Hervé Constant (DSI GRTgaz) : "Il faut faire prendre conscience aux métiers que la donnée fait partie de leurs actifs"

Technologie : GRTgaz, gestionnaire du réseau de transport de gaz, dispose de sa propre DSI depuis 2011 et d’un système d’information en propre depuis 2015. En parallèle son DSI a mis en place une gouvernance de la donnée ambitieuse afin de faire tomber les silos et accélérer le “Time to Market”.

GRTgaz est l’un des leaders européens du transport de gaz naturel et un expert mondial des réseaux et systèmes de transport gazier. En France, GRTgaz possède et exploite 32 450 km de canalisations enterrées et 28 stations de compression pour acheminer le gaz entre fournisseurs et consommateurs, distributeurs ou industriels directement raccordés au réseau de transport).

GRTgaz dispose de son propre SI depuis 2011 afin de répondre aux exigences réglementaires fixé par un règlement européen, le 3ème paquet énergie, qui a imposé une “désimbrication” des systèmes d’information de GRTgaz et d’ENGIE. Ce projet a été mené par Hervé Constant, DSI de GRTgaz depuis cette date.
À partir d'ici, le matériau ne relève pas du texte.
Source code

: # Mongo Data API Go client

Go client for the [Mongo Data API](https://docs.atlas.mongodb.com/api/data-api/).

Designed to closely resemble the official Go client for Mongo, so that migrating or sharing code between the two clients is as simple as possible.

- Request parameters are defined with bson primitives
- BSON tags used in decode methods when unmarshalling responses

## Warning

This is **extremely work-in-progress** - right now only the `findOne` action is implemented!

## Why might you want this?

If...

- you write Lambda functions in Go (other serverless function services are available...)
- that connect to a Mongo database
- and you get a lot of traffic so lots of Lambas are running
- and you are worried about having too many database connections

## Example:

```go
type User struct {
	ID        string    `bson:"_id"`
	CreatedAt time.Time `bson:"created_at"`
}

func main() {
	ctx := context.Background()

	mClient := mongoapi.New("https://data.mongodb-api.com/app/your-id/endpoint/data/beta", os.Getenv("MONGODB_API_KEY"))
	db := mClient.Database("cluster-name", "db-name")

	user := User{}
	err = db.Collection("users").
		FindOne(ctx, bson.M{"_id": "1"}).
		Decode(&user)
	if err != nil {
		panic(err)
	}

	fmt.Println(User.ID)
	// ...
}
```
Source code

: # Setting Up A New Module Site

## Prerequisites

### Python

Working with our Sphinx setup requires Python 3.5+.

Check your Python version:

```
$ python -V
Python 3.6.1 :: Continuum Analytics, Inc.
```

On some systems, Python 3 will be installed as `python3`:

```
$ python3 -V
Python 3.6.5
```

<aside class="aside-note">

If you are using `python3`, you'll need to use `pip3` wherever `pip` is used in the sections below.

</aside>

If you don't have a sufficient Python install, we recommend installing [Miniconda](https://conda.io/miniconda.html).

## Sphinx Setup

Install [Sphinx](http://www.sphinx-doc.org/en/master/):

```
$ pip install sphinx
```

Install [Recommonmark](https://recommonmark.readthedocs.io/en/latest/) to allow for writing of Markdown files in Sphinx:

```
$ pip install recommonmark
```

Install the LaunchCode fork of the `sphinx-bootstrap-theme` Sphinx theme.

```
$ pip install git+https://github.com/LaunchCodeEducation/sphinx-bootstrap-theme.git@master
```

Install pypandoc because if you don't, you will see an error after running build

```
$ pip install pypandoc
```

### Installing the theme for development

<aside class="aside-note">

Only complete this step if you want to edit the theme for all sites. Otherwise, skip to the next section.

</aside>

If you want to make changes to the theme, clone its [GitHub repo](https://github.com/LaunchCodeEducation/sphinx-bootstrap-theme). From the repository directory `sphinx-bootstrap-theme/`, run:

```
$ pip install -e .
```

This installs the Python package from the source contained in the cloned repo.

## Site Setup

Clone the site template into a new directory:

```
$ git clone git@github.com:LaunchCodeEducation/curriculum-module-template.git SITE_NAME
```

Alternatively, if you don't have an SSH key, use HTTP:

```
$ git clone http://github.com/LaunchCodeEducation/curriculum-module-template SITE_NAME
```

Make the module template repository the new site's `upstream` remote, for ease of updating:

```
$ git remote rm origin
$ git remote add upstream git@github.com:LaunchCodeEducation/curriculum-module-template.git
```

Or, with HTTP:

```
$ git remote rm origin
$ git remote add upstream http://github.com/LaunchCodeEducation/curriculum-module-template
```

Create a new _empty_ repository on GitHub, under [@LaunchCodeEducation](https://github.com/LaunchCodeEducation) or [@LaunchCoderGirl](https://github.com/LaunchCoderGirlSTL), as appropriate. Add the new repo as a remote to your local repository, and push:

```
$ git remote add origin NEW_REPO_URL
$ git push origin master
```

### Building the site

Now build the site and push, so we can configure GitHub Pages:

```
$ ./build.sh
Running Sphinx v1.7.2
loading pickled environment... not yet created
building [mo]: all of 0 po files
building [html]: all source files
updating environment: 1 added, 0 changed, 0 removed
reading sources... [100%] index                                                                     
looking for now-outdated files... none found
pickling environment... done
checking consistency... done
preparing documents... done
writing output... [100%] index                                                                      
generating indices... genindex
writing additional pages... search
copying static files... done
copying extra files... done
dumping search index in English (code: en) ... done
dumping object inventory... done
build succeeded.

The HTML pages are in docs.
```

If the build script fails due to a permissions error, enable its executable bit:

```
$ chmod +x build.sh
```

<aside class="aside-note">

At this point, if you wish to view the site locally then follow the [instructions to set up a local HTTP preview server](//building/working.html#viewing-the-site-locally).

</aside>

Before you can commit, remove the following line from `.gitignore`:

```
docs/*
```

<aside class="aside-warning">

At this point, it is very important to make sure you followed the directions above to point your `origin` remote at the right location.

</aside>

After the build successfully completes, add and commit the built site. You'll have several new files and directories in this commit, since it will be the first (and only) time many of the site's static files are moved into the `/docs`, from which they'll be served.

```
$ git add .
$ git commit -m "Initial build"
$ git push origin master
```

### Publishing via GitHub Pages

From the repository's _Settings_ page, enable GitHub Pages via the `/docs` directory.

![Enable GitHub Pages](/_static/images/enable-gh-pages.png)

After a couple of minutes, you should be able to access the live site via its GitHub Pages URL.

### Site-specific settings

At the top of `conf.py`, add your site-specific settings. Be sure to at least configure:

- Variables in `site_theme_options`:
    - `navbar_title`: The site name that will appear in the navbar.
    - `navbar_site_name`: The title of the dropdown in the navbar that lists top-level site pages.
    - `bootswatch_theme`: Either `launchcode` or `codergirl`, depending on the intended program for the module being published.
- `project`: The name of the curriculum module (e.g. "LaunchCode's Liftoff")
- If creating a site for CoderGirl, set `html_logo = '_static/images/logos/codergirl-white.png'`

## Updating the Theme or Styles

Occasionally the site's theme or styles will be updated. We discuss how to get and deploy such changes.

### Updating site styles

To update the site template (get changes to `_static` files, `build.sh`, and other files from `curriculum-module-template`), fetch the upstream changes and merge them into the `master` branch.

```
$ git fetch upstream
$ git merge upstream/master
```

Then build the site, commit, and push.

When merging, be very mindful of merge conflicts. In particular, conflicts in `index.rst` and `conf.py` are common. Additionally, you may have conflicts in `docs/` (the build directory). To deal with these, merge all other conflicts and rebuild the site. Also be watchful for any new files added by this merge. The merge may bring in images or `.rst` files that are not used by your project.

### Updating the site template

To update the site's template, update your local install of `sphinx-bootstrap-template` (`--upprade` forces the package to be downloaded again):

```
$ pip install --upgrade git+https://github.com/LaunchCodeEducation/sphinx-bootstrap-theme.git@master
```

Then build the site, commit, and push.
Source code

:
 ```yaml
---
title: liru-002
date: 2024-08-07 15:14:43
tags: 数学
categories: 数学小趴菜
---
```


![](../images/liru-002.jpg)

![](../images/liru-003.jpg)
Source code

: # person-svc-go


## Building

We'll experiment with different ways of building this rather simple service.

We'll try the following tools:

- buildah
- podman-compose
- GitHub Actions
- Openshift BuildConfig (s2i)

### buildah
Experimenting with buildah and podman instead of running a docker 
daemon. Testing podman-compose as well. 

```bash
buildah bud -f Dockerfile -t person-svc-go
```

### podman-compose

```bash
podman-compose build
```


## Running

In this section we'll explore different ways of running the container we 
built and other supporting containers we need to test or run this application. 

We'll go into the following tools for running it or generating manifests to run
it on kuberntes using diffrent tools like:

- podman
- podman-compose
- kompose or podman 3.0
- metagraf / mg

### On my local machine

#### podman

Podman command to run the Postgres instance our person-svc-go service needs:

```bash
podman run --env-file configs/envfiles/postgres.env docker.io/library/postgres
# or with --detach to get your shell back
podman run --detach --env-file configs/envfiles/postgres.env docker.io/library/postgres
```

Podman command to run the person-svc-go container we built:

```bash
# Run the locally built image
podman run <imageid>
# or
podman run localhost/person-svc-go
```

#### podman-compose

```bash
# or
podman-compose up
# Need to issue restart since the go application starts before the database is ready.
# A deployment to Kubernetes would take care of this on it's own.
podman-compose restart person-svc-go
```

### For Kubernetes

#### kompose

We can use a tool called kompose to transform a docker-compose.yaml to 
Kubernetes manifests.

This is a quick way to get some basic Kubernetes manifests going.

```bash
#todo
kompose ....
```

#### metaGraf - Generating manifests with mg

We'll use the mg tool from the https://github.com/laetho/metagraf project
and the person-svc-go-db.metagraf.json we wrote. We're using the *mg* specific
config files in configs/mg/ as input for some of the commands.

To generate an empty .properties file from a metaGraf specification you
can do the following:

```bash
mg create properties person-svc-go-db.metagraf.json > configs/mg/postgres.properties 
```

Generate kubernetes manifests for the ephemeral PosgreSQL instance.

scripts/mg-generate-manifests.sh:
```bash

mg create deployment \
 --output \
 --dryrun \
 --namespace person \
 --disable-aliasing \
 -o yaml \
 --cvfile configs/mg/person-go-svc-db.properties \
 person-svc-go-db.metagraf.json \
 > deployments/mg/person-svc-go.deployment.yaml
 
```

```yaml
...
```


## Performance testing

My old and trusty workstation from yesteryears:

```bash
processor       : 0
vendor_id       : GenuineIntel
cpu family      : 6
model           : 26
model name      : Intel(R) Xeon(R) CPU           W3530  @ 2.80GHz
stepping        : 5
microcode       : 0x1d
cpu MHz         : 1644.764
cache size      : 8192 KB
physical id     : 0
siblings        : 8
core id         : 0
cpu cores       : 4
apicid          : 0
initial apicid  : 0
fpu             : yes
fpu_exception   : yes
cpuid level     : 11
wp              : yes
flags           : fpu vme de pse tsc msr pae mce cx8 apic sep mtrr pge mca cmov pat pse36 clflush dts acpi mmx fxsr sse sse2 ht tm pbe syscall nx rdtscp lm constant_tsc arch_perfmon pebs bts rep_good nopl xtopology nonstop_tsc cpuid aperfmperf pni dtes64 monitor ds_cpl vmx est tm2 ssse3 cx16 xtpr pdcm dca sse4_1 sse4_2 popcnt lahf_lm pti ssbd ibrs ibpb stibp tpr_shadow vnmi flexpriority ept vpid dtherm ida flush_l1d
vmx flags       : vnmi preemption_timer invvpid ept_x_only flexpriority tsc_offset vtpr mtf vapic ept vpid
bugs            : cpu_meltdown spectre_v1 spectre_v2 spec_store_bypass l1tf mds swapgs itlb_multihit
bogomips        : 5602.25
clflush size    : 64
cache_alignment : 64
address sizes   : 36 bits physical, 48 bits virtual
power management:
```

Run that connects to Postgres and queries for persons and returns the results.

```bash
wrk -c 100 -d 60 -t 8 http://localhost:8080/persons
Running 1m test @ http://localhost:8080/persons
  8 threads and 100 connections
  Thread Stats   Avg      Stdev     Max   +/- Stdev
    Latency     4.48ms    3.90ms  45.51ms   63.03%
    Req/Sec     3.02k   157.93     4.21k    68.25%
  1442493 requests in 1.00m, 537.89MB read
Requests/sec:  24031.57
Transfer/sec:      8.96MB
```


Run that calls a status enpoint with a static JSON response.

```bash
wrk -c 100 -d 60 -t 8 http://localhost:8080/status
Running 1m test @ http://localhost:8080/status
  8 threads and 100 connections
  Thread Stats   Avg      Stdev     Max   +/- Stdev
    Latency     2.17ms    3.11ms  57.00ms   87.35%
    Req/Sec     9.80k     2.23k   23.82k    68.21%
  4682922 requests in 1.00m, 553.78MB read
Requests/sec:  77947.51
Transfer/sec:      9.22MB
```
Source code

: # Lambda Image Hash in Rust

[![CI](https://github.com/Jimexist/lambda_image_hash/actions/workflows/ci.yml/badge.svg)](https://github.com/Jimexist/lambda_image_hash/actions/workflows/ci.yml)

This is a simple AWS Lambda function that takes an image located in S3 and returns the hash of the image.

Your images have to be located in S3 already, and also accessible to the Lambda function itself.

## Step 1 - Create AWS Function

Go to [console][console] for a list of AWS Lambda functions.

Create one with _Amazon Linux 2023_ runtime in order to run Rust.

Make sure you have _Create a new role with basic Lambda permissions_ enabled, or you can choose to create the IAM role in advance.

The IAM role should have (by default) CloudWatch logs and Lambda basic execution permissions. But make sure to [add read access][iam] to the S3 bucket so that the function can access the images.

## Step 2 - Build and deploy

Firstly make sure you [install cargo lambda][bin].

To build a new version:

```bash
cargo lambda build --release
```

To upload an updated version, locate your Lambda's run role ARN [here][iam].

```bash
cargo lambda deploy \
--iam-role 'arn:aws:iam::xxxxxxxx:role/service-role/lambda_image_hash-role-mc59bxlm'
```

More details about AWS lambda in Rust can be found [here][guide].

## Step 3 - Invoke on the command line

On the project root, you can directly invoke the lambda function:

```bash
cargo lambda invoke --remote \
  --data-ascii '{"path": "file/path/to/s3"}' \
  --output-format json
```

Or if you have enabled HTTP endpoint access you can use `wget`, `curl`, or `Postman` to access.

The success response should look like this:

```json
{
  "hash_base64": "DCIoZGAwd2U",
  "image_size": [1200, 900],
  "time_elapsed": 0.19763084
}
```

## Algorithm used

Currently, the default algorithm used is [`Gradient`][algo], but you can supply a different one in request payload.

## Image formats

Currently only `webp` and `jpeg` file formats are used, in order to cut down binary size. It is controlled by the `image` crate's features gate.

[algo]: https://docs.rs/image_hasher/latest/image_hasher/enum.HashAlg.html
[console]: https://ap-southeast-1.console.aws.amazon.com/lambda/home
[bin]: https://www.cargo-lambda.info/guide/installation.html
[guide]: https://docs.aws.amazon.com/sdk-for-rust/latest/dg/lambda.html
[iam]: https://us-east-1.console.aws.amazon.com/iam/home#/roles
GRTgaz assure le pilotage de son SI qui se structure sur un volet de gestion et conduite des infrastructures industrielles, un volet consacré à délivrer les informations de consommation de gaz en quasi temps réel pour vendre et facturer les services et enfin un SI plus classique, celui qui permet de gérer une entreprise de près de 3 000 salariés.

Le système de management de GRTgaz s’appuie sur des Métiers, groupes de collaborateurs et de compétences, transverses aux organisations et partageant des objectifs qui contribuent au projet de GRTgaz.

ZDNet : Quelle a été la place de la donnée dans la reconstruction du SI de GRTgaz ?

Hervé Constant, DSI de GRTgaz : Notre grand combat est de changer la culture de la donnée telle qu’elle existait dans l’entreprise et de la gérer non plus « en silo », mais réellement à un niveau entreprise, nous doter d’une gouvernance de la donnée. Il y a un peu plus d’un an, nous avons mis en place un comité de la gouvernance de la donnée où toutes les directions métier sont représentées par leurs dirigeants eux-mêmes. L’objectif est bien de faire prendre conscience aux Métiers qu’ils sont propriétaires de leurs données et qu’ils gèrent un dictionnaire partagé de données de référence.

Il y a encore deux ans de cela, ces données étaient encore peu gouvernées. Aujourd’hui, nous essayons de les gérer de manière bien plus efficace afin d’éviter que chaque silo ne crée son propre référentiel. Nous travaillons pour connecter nos référentiels entres eux afin d’éviter toute ressaisie et éviter tous les problèmes de fiabilité et de disponibilité des données habituellement liés aux silos.”

Comment faire pour que les métiers adhèrent à une approche de gouvernance de la donnée ?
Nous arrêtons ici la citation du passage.